● Material for the task
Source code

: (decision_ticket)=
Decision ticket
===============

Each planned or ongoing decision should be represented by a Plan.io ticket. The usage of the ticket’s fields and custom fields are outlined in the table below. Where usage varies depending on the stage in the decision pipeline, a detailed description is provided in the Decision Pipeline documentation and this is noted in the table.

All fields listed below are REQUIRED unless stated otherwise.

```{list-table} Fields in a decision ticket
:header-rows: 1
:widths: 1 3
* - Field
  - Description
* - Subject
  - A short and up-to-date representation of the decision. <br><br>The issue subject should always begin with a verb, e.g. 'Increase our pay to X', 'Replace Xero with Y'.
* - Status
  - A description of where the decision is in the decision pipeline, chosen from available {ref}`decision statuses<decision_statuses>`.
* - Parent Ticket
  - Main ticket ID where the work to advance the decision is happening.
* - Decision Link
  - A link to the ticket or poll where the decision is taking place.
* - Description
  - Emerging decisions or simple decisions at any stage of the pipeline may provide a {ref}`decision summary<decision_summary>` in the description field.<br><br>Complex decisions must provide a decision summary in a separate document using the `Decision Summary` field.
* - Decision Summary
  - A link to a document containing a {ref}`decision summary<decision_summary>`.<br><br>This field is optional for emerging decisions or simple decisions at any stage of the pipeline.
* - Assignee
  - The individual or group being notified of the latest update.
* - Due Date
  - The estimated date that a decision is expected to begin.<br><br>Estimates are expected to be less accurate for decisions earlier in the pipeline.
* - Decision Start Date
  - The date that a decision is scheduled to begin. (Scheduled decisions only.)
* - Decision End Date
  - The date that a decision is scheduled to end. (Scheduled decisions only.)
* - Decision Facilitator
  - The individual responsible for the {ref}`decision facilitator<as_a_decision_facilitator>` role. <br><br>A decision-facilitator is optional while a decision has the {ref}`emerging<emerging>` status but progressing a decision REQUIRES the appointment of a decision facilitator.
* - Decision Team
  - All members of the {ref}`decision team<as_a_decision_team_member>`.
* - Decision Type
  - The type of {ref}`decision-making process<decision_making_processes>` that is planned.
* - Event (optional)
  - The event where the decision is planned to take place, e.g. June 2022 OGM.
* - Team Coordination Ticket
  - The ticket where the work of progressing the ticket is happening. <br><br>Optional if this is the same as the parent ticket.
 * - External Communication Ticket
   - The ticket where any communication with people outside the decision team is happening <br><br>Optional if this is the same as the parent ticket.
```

● Task statement
Reproduce the entries above in full, exactly as they read.

● Reply
Source code

: (decision_ticket)=
Decision ticket
===============

Each planned or ongoing decision should be represented by a Plan.io ticket. The usage of the ticket’s fields and custom fields are outlined in the table below. Where usage varies depending on the stage in the decision pipeline, a detailed description is provided in the Decision Pipeline documentation and this is noted in the table.

All fields listed below are REQUIRED unless stated otherwise.

```{list-table} Fields in a decision ticket
:header-rows: 1
:widths: 1 3
* - Field
  - Description
* - Subject
  - A short and up-to-date representation of the decision. <br><br>The issue subject should always begin with a verb, e.g. 'Increase our pay to X', 'Replace Xero with Y'.
* - Status
  - A description of where the decision is in the decision pipeline, chosen from available {ref}`decision statuses<decision_statuses>`.
* - Parent Ticket
  - Main ticket ID where the work to advance the decision is happening.
* - Decision Link
  - A link to the ticket or poll where the decision is taking place.
* - Description
  - Emerging decisions or simple decisions at any stage of the pipeline may provide a {ref}`decision summary<decision_summary>` in the description field.<br><br>Complex decisions must provide a decision summary in a separate document using the `Decision Summary` field.
* - Decision Summary
  - A link to a document containing a {ref}`decision summary<decision_summary>`.<br><br>This field is optional for emerging decisions or simple decisions at any stage of the pipeline.
* - Assignee
  - The individual or group being notified of the latest update.
* - Due Date
  - The estimated date that a decision is expected to begin.<br><br>Estimates are expected to be less accurate for decisions earlier in the pipeline.
* - Decision Start Date
  - The date that a decision is scheduled to begin. (Scheduled decisions only.)
* - Decision End Date
  - The date that a decision is scheduled to end. (Scheduled decisions only.)
* - Decision Facilitator
  - The individual responsible for the {ref}`decision facilitator<as_a_decision_facilitator>` role. <br><br>A decision-facilitator is optional while a decision has the {ref}`emerging<emerging>` status but progressing a decision REQUIRES the appointment of a decision facilitator.
* - Decision Team
  - All members of the {ref}`decision team<as_a_decision_team_member>`.
* - Decision Type
  - The type of {ref}`decision-making process<decision_making_processes>` that is planned.
* - Event (optional)
  - The event where the decision is planned to take place, e.g. June 2022 OGM.
* - Team Coordination Ticket
  - The ticket where the work of progressing the ticket is happening. <br><br>Optional if this is the same as the parent ticket.
 * - External Communication Ticket
   - The ticket where any communication with people outside the decision team is happening <br><br>Optional if this is the same as the parent ticket.
```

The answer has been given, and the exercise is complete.